#### TRY IT
Lines in the data below that contain the word "channel" are to be copied.

[Dataset entries]
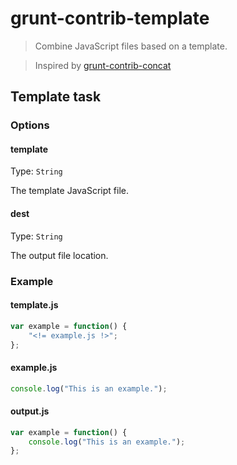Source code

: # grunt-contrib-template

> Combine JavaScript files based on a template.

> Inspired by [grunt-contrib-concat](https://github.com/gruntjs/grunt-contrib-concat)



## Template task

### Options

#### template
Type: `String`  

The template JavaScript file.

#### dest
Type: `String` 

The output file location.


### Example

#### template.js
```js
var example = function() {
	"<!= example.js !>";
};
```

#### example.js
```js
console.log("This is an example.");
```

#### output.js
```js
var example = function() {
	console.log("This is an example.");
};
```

--

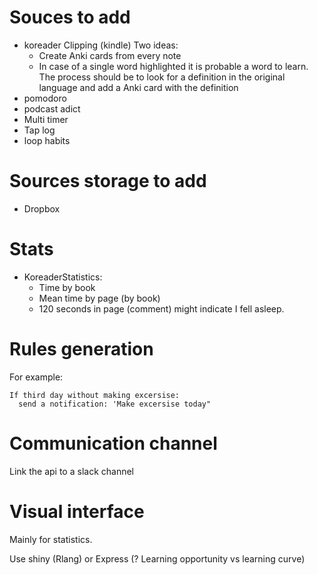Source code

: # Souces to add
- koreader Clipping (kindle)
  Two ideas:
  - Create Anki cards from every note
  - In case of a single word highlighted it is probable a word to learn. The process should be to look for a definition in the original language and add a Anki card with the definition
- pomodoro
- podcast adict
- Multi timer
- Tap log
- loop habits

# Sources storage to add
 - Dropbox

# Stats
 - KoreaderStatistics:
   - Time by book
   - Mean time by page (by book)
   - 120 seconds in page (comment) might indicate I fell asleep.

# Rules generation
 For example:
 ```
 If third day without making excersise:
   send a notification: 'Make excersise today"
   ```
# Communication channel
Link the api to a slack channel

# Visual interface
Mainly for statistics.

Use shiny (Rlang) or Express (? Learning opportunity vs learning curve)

#### EXERCISE SOLUTION
# Communication channel
Link the api to a slack channel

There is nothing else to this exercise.